Thanks to Covid-19, my reconstruction will be delayed. That’s not super unusual, as women who opt for implants normally get expanders to stretch their skin prior to permanent placement of the implant. But it’s still stressful. I’ll be lopsided for a while, but I opted to keep the right breast to preserve sensation on at least one side. You knew you lose ALL sensation following mastectomy, right? The new boobs look fantastic and do you no good from an intimacy standpoint.

More on that in a later post.

This post is about perspective, looking ahead to tomorrow, the next few weeks, the next few months, and how to move forward. I received the following message from a Facebook friend, and it is perfect. I’d like to share it with all of you:

“Happy Mother’s Day, Dana. The most Hallmarkesque of the Hallmark Holidays. I trust that Patrick and the brood are making a fuss over you today, and every day.

Patrick has spilled the beans about tomorrow. I imagine that you must be both determined and more than a little whacked out and scared. If you weren’t, I’d be more worried about you.

Surgery is a big deal, and you wonder what life will be like on the other side. At least I did as I prepared for mine last year, when I was blindsided by news that my prostate had to go. I’ll spare you the gory details, but I am delighted that you will be spared the indignity of having a rubber tube jammed up your wee wee for 2 weeks.

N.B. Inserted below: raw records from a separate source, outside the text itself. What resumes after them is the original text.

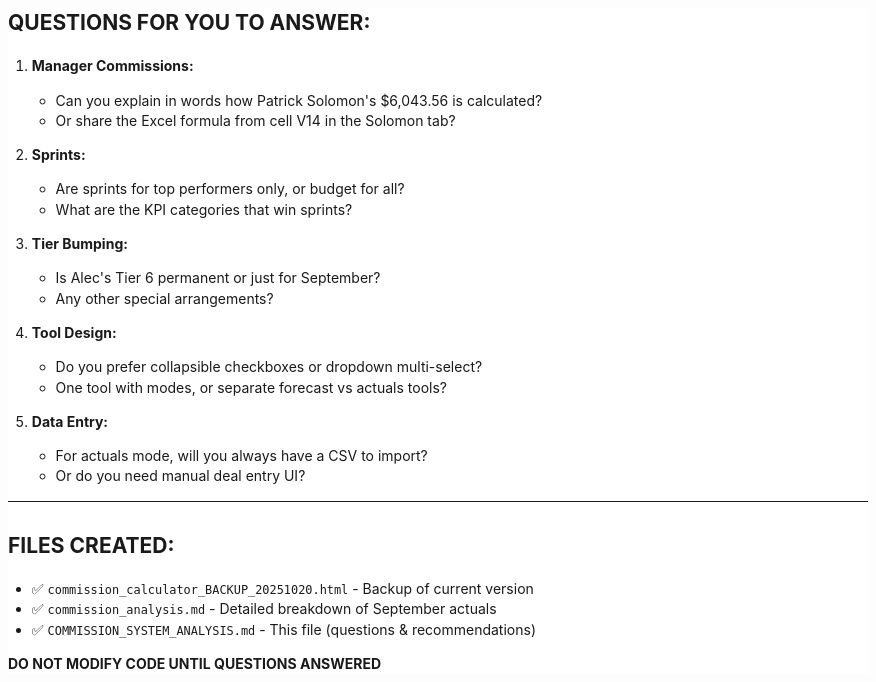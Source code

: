 
## QUESTIONS FOR YOU TO ANSWER:

1. **Manager Commissions:**
   - Can you explain in words how Patrick Solomon's $6,043.56 is calculated?
   - Or share the Excel formula from cell V14 in the Solomon tab?

2. **Sprints:**
   - Are sprints for top performers only, or budget for all?
   - What are the KPI categories that win sprints?

3. **Tier Bumping:**
   - Is Alec's Tier 6 permanent or just for September?
   - Any other special arrangements?

4. **Tool Design:**
   - Do you prefer collapsible checkboxes or dropdown multi-select?
   - One tool with modes, or separate forecast vs actuals tools?

5. **Data Entry:**
   - For actuals mode, will you always have a CSV to import?
   - Or do you need manual deal entry UI?

---

## FILES CREATED:
- ✅ `commission_calculator_BACKUP_20251020.html` - Backup of current version
- ✅ `commission_analysis.md` - Detailed breakdown of September actuals
- ✅ `COMMISSION_SYSTEM_ANALYSIS.md` - This file (questions & recommendations)

**DO NOT MODIFY CODE UNTIL QUESTIONS ANSWERED**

I can report that almost a year later, life is still good. Turns out that my masculinity had virtually nothing to do with the operational status of Mr Happy. Your femininity has nothing to do with your hooters, to use the most inoffensive yet funny term I can think of. Bazooms ran a close second.

The most attractive part of a woman to me is her brain. I pray that with the surgery behind you, your brain can be free from worry, and that you can fill it with more good, tranquil and beautiful thoughts.

Your family loves you, especially that bizarre Dutch guy. We are all pulling for you, and send healing thoughts, love and joy.”

Thank you, Survivor Brother. That’s exactly what I needed.